TO DO: Lines that include the word "getUsers" should be copied from the listing that follows.

== Segment start ==

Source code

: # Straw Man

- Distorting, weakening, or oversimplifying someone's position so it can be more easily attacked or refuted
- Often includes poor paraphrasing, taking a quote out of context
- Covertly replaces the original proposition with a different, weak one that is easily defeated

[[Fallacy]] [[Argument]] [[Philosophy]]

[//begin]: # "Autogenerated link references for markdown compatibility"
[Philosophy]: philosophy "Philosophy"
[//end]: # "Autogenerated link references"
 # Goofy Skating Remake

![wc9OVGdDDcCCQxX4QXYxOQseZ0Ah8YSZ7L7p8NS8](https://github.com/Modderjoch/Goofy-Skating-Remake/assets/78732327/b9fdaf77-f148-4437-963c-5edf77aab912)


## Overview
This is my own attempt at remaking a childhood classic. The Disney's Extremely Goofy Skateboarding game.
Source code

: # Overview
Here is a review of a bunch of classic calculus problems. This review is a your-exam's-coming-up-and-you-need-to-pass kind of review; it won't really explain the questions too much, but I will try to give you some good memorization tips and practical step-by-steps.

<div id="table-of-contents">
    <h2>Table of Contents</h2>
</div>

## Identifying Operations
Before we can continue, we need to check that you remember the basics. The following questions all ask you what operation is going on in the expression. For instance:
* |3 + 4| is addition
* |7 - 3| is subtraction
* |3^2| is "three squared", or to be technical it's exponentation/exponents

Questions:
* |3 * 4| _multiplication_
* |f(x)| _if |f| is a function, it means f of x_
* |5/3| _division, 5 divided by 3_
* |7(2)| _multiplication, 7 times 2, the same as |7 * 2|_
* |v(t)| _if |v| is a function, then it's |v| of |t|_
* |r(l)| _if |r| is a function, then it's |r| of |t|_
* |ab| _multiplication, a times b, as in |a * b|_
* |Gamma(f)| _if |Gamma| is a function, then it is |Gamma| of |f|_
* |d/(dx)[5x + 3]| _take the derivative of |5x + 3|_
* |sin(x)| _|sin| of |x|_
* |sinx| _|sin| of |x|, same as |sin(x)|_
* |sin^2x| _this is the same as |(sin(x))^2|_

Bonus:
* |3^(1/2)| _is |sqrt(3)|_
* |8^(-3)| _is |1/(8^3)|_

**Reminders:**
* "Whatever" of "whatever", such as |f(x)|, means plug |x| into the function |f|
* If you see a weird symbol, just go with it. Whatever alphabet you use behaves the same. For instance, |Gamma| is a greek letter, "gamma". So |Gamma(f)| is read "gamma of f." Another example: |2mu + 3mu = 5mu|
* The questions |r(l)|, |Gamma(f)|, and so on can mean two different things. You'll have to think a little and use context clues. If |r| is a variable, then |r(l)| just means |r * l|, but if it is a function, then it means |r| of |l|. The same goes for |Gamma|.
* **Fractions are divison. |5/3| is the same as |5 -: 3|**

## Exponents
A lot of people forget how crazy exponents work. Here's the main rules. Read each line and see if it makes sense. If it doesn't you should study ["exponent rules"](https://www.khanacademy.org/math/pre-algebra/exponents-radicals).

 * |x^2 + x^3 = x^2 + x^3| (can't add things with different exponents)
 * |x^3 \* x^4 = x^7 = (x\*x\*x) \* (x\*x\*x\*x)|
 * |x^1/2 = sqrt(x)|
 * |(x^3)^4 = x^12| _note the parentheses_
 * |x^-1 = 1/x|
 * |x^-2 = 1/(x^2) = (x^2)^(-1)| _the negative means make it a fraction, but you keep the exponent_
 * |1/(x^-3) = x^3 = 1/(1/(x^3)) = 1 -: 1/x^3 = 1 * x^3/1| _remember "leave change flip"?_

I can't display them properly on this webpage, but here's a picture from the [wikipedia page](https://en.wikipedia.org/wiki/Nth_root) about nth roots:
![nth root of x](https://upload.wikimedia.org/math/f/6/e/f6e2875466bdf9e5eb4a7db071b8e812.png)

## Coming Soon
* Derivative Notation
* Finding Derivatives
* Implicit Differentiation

== Segment end ==
== Segment start ==

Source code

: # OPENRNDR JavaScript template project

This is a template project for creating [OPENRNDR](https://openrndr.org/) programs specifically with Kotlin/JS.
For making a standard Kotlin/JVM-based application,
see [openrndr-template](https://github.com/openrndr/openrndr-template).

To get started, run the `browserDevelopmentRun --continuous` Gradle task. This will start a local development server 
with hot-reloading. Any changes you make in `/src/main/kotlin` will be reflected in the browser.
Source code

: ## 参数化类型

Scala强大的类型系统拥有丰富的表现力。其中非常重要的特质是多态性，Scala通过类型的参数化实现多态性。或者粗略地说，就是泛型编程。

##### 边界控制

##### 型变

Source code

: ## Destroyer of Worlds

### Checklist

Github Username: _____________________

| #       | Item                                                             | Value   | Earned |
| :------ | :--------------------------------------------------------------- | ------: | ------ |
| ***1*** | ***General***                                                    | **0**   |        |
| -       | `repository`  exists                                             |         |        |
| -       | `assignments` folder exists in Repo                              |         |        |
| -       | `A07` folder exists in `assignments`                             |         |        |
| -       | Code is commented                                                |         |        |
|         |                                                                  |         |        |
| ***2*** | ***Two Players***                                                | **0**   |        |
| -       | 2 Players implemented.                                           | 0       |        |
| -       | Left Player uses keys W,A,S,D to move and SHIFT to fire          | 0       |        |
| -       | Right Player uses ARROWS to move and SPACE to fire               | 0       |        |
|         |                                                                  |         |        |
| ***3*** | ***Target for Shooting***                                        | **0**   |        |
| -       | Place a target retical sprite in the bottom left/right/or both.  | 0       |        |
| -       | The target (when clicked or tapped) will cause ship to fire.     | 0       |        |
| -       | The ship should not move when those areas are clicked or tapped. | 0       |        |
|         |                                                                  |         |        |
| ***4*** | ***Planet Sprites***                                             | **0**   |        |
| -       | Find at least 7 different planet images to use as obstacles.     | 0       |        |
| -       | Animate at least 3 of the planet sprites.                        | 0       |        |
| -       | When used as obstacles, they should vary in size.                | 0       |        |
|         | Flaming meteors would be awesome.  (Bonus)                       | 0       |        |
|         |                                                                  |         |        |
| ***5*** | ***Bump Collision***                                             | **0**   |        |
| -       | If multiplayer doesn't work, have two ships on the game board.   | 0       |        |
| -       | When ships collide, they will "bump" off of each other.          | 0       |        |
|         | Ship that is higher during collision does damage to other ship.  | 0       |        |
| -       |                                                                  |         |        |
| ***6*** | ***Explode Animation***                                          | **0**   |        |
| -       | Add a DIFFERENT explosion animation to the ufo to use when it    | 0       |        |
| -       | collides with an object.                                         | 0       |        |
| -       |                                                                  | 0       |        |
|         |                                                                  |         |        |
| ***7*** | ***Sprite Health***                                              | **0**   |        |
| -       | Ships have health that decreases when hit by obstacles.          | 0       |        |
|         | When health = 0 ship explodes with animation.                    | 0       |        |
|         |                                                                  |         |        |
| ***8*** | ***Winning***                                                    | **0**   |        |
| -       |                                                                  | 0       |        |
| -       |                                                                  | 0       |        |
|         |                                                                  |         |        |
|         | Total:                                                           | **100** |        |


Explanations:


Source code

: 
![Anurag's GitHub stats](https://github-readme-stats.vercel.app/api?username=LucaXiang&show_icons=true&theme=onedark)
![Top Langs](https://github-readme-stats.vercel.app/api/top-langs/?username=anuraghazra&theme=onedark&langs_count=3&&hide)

== Segment end ==
== Segment start ==

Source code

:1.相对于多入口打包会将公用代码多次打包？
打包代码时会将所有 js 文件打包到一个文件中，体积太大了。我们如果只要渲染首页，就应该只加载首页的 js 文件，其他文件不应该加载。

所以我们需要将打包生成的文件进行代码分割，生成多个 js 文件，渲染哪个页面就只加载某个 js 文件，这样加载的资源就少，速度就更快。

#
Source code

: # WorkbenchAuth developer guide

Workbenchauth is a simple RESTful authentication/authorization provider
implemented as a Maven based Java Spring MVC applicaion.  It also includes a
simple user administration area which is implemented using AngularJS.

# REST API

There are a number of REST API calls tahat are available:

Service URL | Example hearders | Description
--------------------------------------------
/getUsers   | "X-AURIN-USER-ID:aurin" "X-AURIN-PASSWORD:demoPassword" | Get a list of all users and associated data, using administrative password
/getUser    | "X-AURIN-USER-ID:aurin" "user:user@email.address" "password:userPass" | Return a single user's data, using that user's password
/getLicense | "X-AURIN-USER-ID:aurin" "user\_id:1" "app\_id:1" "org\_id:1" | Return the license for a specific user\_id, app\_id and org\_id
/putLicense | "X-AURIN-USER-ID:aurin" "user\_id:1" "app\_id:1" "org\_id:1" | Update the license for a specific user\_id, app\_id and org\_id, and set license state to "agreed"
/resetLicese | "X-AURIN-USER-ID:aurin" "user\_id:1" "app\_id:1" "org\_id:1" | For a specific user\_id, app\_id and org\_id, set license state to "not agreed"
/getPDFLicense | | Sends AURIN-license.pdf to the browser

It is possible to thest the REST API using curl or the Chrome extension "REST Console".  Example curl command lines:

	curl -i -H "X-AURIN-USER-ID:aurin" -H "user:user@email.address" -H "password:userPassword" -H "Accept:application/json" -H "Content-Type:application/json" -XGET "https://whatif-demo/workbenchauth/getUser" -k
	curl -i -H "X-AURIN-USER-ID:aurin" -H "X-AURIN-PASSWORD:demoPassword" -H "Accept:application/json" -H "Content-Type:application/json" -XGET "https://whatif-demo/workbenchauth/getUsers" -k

== Segment end ==

OUTPUT FOR THIS TASK:
/getUsers   | "X-AURIN-USER-ID:aurin" "X-AURIN-PASSWORD:demoPassword" | Get a list of all users and associated data, using administrative password
	curl -i -H "X-AURIN-USER-ID:aurin" -H "X-AURIN-PASSWORD:demoPassword" -H "Accept:application/json" -H "Content-Type:application/json" -XGET "https://whatif-demo/workbenchauth/getUsers" -k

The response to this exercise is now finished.